▸ PROBLEM TO SOLVE
The full data must be written out exactly, with every line included.
[[ TASK INPUTS, beginning ]]
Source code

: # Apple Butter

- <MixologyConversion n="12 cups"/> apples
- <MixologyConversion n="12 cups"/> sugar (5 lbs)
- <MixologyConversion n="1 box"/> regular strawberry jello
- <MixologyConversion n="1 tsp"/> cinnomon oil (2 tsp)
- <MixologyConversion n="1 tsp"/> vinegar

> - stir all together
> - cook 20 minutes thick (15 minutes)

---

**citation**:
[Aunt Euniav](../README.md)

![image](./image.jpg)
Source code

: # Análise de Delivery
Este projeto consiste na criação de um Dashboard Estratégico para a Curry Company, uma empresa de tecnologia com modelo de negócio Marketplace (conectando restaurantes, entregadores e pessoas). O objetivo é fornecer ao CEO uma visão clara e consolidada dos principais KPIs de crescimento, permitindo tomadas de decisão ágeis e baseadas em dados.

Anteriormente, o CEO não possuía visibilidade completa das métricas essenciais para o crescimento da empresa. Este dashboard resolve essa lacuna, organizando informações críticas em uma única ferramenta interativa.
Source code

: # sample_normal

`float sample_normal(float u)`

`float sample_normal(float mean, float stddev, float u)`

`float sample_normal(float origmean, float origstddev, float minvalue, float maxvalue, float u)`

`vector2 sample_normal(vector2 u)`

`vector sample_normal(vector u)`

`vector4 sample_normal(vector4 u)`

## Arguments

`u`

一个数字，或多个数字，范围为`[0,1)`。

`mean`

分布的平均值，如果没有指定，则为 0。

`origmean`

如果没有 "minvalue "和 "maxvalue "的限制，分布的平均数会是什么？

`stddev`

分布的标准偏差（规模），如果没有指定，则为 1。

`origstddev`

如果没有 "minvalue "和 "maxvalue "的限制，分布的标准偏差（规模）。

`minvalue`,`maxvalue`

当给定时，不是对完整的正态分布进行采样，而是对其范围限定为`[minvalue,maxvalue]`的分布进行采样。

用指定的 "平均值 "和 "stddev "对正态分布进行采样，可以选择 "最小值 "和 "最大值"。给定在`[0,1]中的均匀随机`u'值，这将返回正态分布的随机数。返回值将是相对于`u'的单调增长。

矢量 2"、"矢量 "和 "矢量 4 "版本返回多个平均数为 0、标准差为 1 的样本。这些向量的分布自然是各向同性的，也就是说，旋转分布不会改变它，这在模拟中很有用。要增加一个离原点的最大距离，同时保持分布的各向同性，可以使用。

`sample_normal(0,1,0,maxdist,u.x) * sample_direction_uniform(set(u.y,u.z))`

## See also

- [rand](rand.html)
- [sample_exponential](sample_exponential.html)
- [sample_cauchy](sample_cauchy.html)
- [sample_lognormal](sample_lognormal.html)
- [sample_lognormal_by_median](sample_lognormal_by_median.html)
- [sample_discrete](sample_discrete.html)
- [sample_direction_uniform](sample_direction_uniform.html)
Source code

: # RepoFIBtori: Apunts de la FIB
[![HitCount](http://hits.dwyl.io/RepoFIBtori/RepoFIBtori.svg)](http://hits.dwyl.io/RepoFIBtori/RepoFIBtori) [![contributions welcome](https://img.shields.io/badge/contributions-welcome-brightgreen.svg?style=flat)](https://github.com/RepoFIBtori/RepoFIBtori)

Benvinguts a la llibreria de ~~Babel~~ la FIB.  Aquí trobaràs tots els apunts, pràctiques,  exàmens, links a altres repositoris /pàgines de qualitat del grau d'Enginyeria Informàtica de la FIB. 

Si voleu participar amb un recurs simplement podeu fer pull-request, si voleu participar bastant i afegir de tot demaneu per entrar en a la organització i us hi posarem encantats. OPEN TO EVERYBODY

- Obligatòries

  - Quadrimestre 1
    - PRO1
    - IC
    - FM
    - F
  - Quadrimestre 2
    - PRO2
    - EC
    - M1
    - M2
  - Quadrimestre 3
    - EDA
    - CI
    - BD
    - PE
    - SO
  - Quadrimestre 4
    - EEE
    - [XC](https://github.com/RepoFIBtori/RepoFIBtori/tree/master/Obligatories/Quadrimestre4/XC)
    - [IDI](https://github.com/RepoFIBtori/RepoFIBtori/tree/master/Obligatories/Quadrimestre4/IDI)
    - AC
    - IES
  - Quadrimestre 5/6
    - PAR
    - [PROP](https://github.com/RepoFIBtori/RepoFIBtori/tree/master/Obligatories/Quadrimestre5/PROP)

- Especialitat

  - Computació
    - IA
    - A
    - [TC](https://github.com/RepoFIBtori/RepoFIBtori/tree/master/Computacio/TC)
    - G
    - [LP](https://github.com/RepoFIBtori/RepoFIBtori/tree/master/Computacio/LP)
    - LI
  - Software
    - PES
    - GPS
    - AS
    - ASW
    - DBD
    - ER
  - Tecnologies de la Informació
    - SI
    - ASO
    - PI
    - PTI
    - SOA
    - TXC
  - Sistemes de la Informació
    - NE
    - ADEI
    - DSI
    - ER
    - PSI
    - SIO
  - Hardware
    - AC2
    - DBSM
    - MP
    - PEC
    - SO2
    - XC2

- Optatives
[[ TASK INPUTS, end ]]
▸ ANSWER BELOW
Source code

: # Apple Butter

- <MixologyConversion n="12 cups"/> apples
- <MixologyConversion n="12 cups"/> sugar (5 lbs)
- <MixologyConversion n="1 box"/> regular strawberry jello
- <MixologyConversion n="1 tsp"/> cinnomon oil (2 tsp)
- <MixologyConversion n="1 tsp"/> vinegar

> - stir all together
> - cook 20 minutes thick (15 minutes)

---

**citation**:
[Aunt Euniav](../README.md)

![image](./image.jpg)
Source code

: # Análise de Delivery
Este projeto consiste na criação de um Dashboard Estratégico para a Curry Company, uma empresa de tecnologia com modelo de negócio Marketplace (conectando restaurantes, entregadores e pessoas). O objetivo é fornecer ao CEO uma visão clara e consolidada dos principais KPIs de crescimento, permitindo tomadas de decisão ágeis e baseadas em dados.

Anteriormente, o CEO não possuía visibilidade completa das métricas essenciais para o crescimento da empresa. Este dashboard resolve essa lacuna, organizando informações críticas em uma única ferramenta interativa.
Source code

: # sample_normal

`float sample_normal(float u)`

`float sample_normal(float mean, float stddev, float u)`

`float sample_normal(float origmean, float origstddev, float minvalue, float maxvalue, float u)`

`vector2 sample_normal(vector2 u)`

`vector sample_normal(vector u)`

`vector4 sample_normal(vector4 u)`

## Arguments

`u`

一个数字，或多个数字，范围为`[0,1)`。

`mean`

分布的平均值，如果没有指定，则为 0。

`origmean`

如果没有 "minvalue "和 "maxvalue "的限制，分布的平均数会是什么？

`stddev`

分布的标准偏差（规模），如果没有指定，则为 1。

`origstddev`

如果没有 "minvalue "和 "maxvalue "的限制，分布的标准偏差（规模）。

`minvalue`,`maxvalue`

当给定时，不是对完整的正态分布进行采样，而是对其范围限定为`[minvalue,maxvalue]`的分布进行采样。

用指定的 "平均值 "和 "stddev "对正态分布进行采样，可以选择 "最小值 "和 "最大值"。给定在`[0,1]中的均匀随机`u'值，这将返回正态分布的随机数。返回值将是相对于`u'的单调增长。

矢量 2"、"矢量 "和 "矢量 4 "版本返回多个平均数为 0、标准差为 1 的样本。这些向量的分布自然是各向同性的，也就是说，旋转分布不会改变它，这在模拟中很有用。要增加一个离原点的最大距离，同时保持分布的各向同性，可以使用。

`sample_normal(0,1,0,maxdist,u.x) * sample_direction_uniform(set(u.y,u.z))`

## See also

- [rand](rand.html)
- [sample_exponential](sample_exponential.html)
- [sample_cauchy](sample_cauchy.html)
- [sample_lognormal](sample_lognormal.html)
- [sample_lognormal_by_median](sample_lognormal_by_median.html)
- [sample_discrete](sample_discrete.html)
- [sample_direction_uniform](sample_direction_uniform.html)
Source code

: # RepoFIBtori: Apunts de la FIB
[![HitCount](http://hits.dwyl.io/RepoFIBtori/RepoFIBtori.svg)](http://hits.dwyl.io/RepoFIBtori/RepoFIBtori) [![contributions welcome](https://img.shields.io/badge/contributions-welcome-brightgreen.svg?style=flat)](https://github.com/RepoFIBtori/RepoFIBtori)

Benvinguts a la llibreria de ~~Babel~~ la FIB.  Aquí trobaràs tots els apunts, pràctiques,  exàmens, links a altres repositoris /pàgines de qualitat del grau d'Enginyeria Informàtica de la FIB. 

Si voleu participar amb un recurs simplement podeu fer pull-request, si voleu participar bastant i afegir de tot demaneu per entrar en a la organització i us hi posarem encantats. OPEN TO EVERYBODY

- Obligatòries

  - Quadrimestre 1
    - PRO1
    - IC
    - FM
    - F
  - Quadrimestre 2
    - PRO2
    - EC
    - M1
    - M2
  - Quadrimestre 3
    - EDA
    - CI
    - BD
    - PE
    - SO
  - Quadrimestre 4
    - EEE
    - [XC](https://github.com/RepoFIBtori/RepoFIBtori/tree/master/Obligatories/Quadrimestre4/XC)
    - [IDI](https://github.com/RepoFIBtori/RepoFIBtori/tree/master/Obligatories/Quadrimestre4/IDI)
    - AC
    - IES
  - Quadrimestre 5/6
    - PAR
    - [PROP](https://github.com/RepoFIBtori/RepoFIBtori/tree/master/Obligatories/Quadrimestre5/PROP)

- Especialitat

  - Computació
    - IA
    - A
    - [TC](https://github.com/RepoFIBtori/RepoFIBtori/tree/master/Computacio/TC)
    - G
    - [LP](https://github.com/RepoFIBtori/RepoFIBtori/tree/master/Computacio/LP)
    - LI
  - Software
    - PES
    - GPS
    - AS
    - ASW
    - DBD
    - ER
  - Tecnologies de la Informació
    - SI
    - ASO
    - PI
    - PTI
    - SOA
    - TXC
  - Sistemes de la Informació
    - NE
    - ADEI
    - DSI
    - ER
    - PSI
    - SIO
  - Hardware
    - AC2
    - DBSM
    - MP
    - PEC
    - SO2
    - XC2

- Optatives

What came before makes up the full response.